While there may have been some uncertainty in the past, Bermuda Civil Aviation Authority (CAA) is now clear on the requirement that all charter operations to the island have a charter permit. While the permit process at this location is not difficult, it’s important to be mindful of lead times and documentation requirements.

The following is an overview of what you need to know about landing and overflight requirements when operating to Bermuda:

1. Know charter and landing permit requirements

Bermuda is enforcing charter (non-scheduled commercial) permit requirements for charter operations to the island – as specified by Article 135 of the Air Navigation (Overseas Territories) Order. In the past it was understood that only category C and larger aircraft needed charter permits, but it’s now confirmed that permits are needed for all charter flights operating to/from Bermuda. This requirement, however, does not apply to aircraft registered in the UK and/or UK territories. Note that charter permits are not required for tech stops so long as no crew members or passengers embark or disembark.

2. Overflight permits are not required for Bermuda

Overflight permits are not needed for either charter or private non-revenue operations over/through Bermudan airspace.

3. Private non-revenue flights are exempt from permit requirements

Private non-revenue flights do not require landing permits for Bermuda.

08/04/2014: Updated by author

4. Be aware of permit lead times

Bermuda landing permits are processed by the Department of Civil Aviation. The CAA’s hours are Monday-Friday, 0900-1700 local, and the department is closed on weekends and holidays. Permit lead time is seven days, but short-notice requests are considered on a case-by-case basis. Once a landing permit request is received, it will be processed, and a confirmation will be sent. During out-of-office hours, CAA monitors e-mail requests and has the ability to process urgent landing permit requests.

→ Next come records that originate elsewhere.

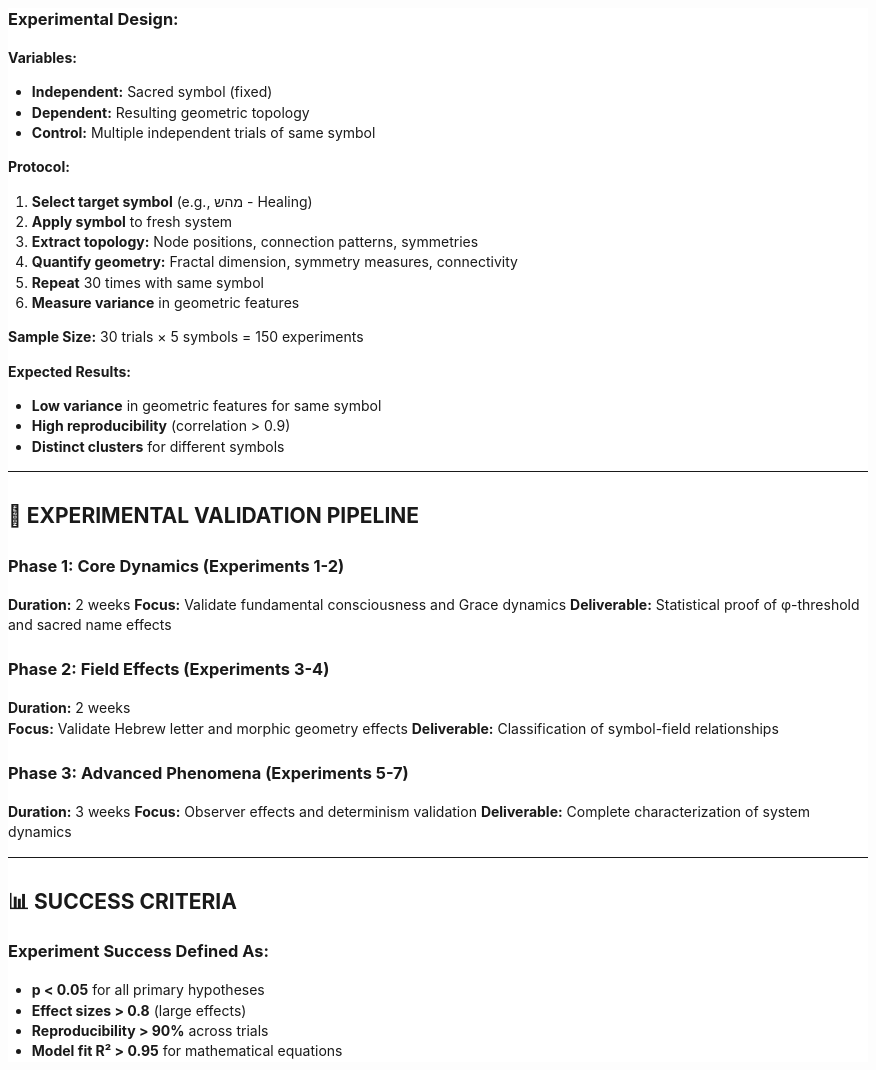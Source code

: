 ### **Experimental Design:**
**Variables:**
- **Independent:** Sacred symbol (fixed)
- **Dependent:** Resulting geometric topology
- **Control:** Multiple independent trials of same symbol

**Protocol:**
1. **Select target symbol** (e.g., מהש - Healing)
2. **Apply symbol** to fresh system
3. **Extract topology:** Node positions, connection patterns, symmetries
4. **Quantify geometry:** Fractal dimension, symmetry measures, connectivity
5. **Repeat** 30 times with same symbol
6. **Measure variance** in geometric features

**Sample Size:** 30 trials × 5 symbols = 150 experiments

**Expected Results:**
- **Low variance** in geometric features for same symbol
- **High reproducibility** (correlation > 0.9)
- **Distinct clusters** for different symbols

---

## **🔬 EXPERIMENTAL VALIDATION PIPELINE**

### **Phase 1: Core Dynamics (Experiments 1-2)**
**Duration:** 2 weeks
**Focus:** Validate fundamental consciousness and Grace dynamics
**Deliverable:** Statistical proof of φ-threshold and sacred name effects

### **Phase 2: Field Effects (Experiments 3-4)**
**Duration:** 2 weeks  
**Focus:** Validate Hebrew letter and morphic geometry effects
**Deliverable:** Classification of symbol-field relationships

### **Phase 3: Advanced Phenomena (Experiments 5-7)**
**Duration:** 3 weeks
**Focus:** Observer effects and determinism validation
**Deliverable:** Complete characterization of system dynamics

---

## **📊 SUCCESS CRITERIA**

### **Experiment Success Defined As:**
- **p < 0.05** for all primary hypotheses
- **Effect sizes > 0.8** (large effects)
- **Reproducibility > 90%** across trials
- **Model fit R² > 0.95** for mathematical equations
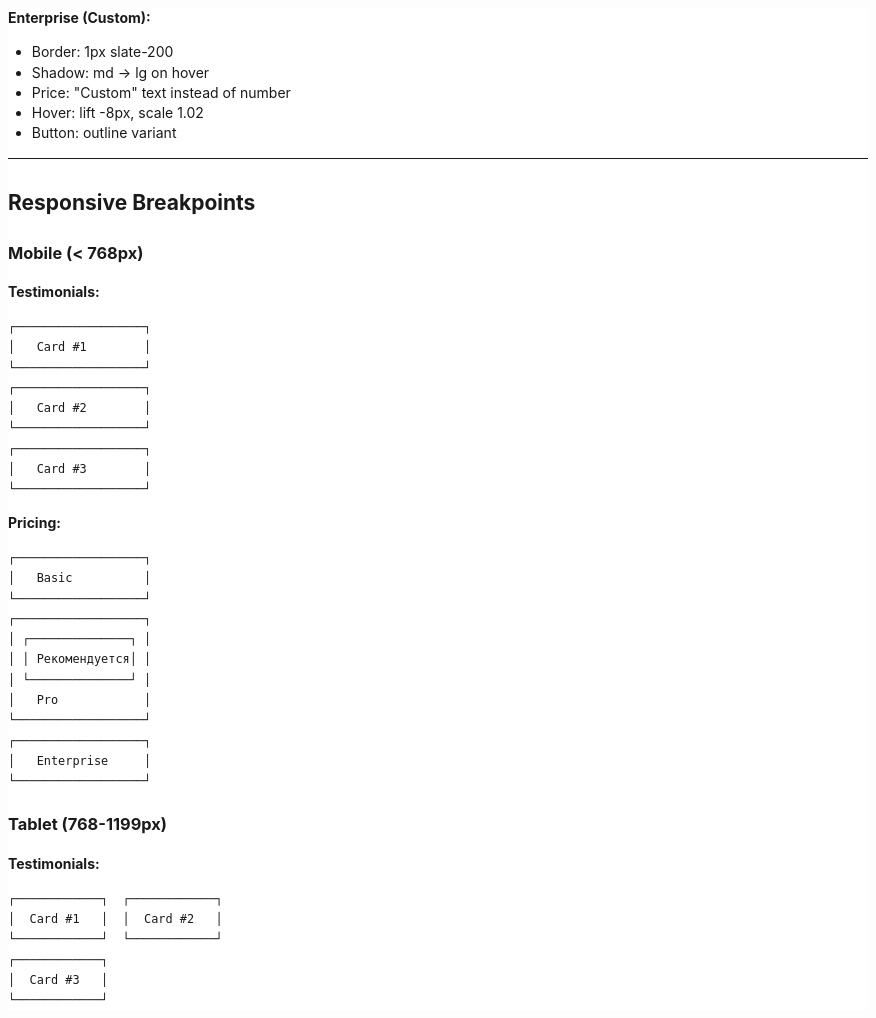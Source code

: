 **Enterprise (Custom):**
- Border: 1px slate-200
- Shadow: md → lg on hover
- Price: "Custom" text instead of number
- Hover: lift -8px, scale 1.02
- Button: outline variant

---

## Responsive Breakpoints

### Mobile (< 768px)

**Testimonials:**
```
┌──────────────────┐
│   Card #1        │
└──────────────────┘
┌──────────────────┐
│   Card #2        │
└──────────────────┘
┌──────────────────┐
│   Card #3        │
└──────────────────┘
```

**Pricing:**
```
┌──────────────────┐
│   Basic          │
└──────────────────┘
┌──────────────────┐
│ ┌──────────────┐ │
│ │ Рекомендуется│ │
│ └──────────────┘ │
│   Pro            │
└──────────────────┘
┌──────────────────┐
│   Enterprise     │
└──────────────────┘
```

### Tablet (768-1199px)

**Testimonials:**
```
┌────────────┐  ┌────────────┐
│  Card #1   │  │  Card #2   │
└────────────┘  └────────────┘
┌────────────┐
│  Card #3   │
└────────────┘
```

5. Know required information for landing permits

Landing permit requests must include airworthiness, registration, and a copy of the air operator certificate, along with the full schedule, aircraft tail number, operator name, and full crew/passenger information. Operators must also provide a statement from their flight operations department that they’re aware of and understand the requirements of the Overseas Territories Aviation Requirements (OTAR) 91 and Article 105 of the Air Navigation (Overseas Territories) Order 2013 or the Order currently in effect. This Order applies to aerodrome operating minima. Operators must also provide a statement – on company letterhead and signed by the person responsible for the flight – that there are no dangerous goods, weapons, or munitions of war being carried on the flight. For a full list of all the required information, it’s best to speak to your 3rd-party provider. When you request permits for Bermuda, it’s important that all documentation be provided at the same time. Landing permits will not be processed unless all documents and required information are received.

08/04/2014: Updated by author

6. Permit revisions may be required

Permit revisions are needed for changes to schedule, crew, passengers, or aircraft. Once a revision is processed, a revised confirmation is sent. Best practice is to have your permit confirmation added to remarks section 18 of the flight plan.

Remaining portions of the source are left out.